§ **YOUR INSTRUCTIONS**
Where a line of the data holds the word "hlcomment", copy that line.

***

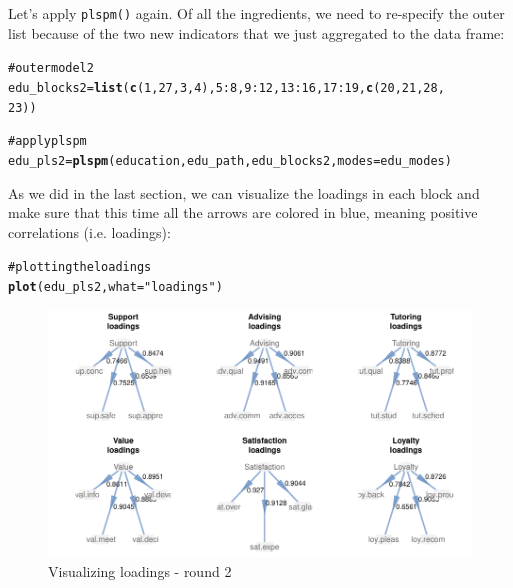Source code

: \documentclass[12pt]{book}\usepackage{graphicx, color}
\makeatletter
\newcommand{\hlfunctioncall}[1]{\textcolor[rgb]{0.501960784313725,0,0.329411764705882}{\textbf{#1}}}%
\newcommand{\hlstring}[1]{\textcolor[rgb]{0.6,0.6,1}{#1}}%
\newcommand{\hlcomment}[1]{\textcolor[rgb]{0.180392156862745,0.6,0.341176470588235}{#1}}%
\newenvironment{kframe}{%
 \def\at@end@of@kframe{}%
 \ifinner\ifhmode%
  \def\at@end@of@kframe{\end{minipage}}%
  \begin{minipage}{\columnwidth}%
 \fi\fi%
 \def\FrameCommand##1{\hskip\@totalleftmargin \hskip-\fboxsep
 \colorbox{shadecolor}{##1}\hskip-\fboxsep
     \hskip-\linewidth \hskip-\@totalleftmargin \hskip\columnwidth}%
 \MakeFramed {\advance\hsize-\width
   \@totalleftmargin\z@ \linewidth\hsize
   \@setminipage}}%
 {\par\unskip\endMakeFramed%
 \at@end@of@kframe}
\newenvironment{knitrout}{}{} %
\newcommand{\fplspm}{\texttt{plspm()}}
\makeatother
\begin{document}
Let's apply \fplspm{} again. Of all the ingredients, we need to re-specify the outer list because of the two new indicators that we just aggregated to the data frame:
\begin{knitrout}
\color{fgcolor}\begin{kframe}
\begin{alltt}
\hlcomment{# outer model 2}
edu_blocks2 = \hlfunctioncall{list}(\hlfunctioncall{c}(1, 27, 3, 4), 5:8, 9:12, 13:16, 17:19, \hlfunctioncall{c}(20, 21, 28, 
    23))

\hlcomment{# apply plspm}
edu_pls2 = \hlfunctioncall{plspm}(education, edu_path, edu_blocks2, modes = edu_modes)
\end{alltt}
\end{kframe}
\end{knitrout}


As we did in the last section, we can visualize the loadings in each block and make sure that this time all the arrows are colored in blue, meaning positive correlations (i.e. loadings):
\begin{knitrout}
\color{fgcolor}\begin{kframe}
\begin{alltt}
\hlcomment{# plotting the loadings}
\hlfunctioncall{plot}(edu_pls2, what = \hlstring{"loadings"})
\end{alltt}
\end{kframe}\begin{figure}[h]


{\centering \includegraphics[width=1\linewidth,height=.6\linewidth]{figure/edu_pls2_loadings_plot} 

}

\caption[Visualizing loadings - round 2]{Visualizing loadings - round 2\label{fig:edu_pls2_loadings_plot}}
\end{figure}


\end{knitrout}
\end{document}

***

§ **RESPONSE FOR THIS EXERCISE**
\newcommand{\hlcomment}[1]{\textcolor[rgb]{0.180392156862745,0.6,0.341176470588235}{#1}}%
\hlcomment{# outer model 2}
\hlcomment{# apply plspm}
\hlcomment{# plotting the loadings}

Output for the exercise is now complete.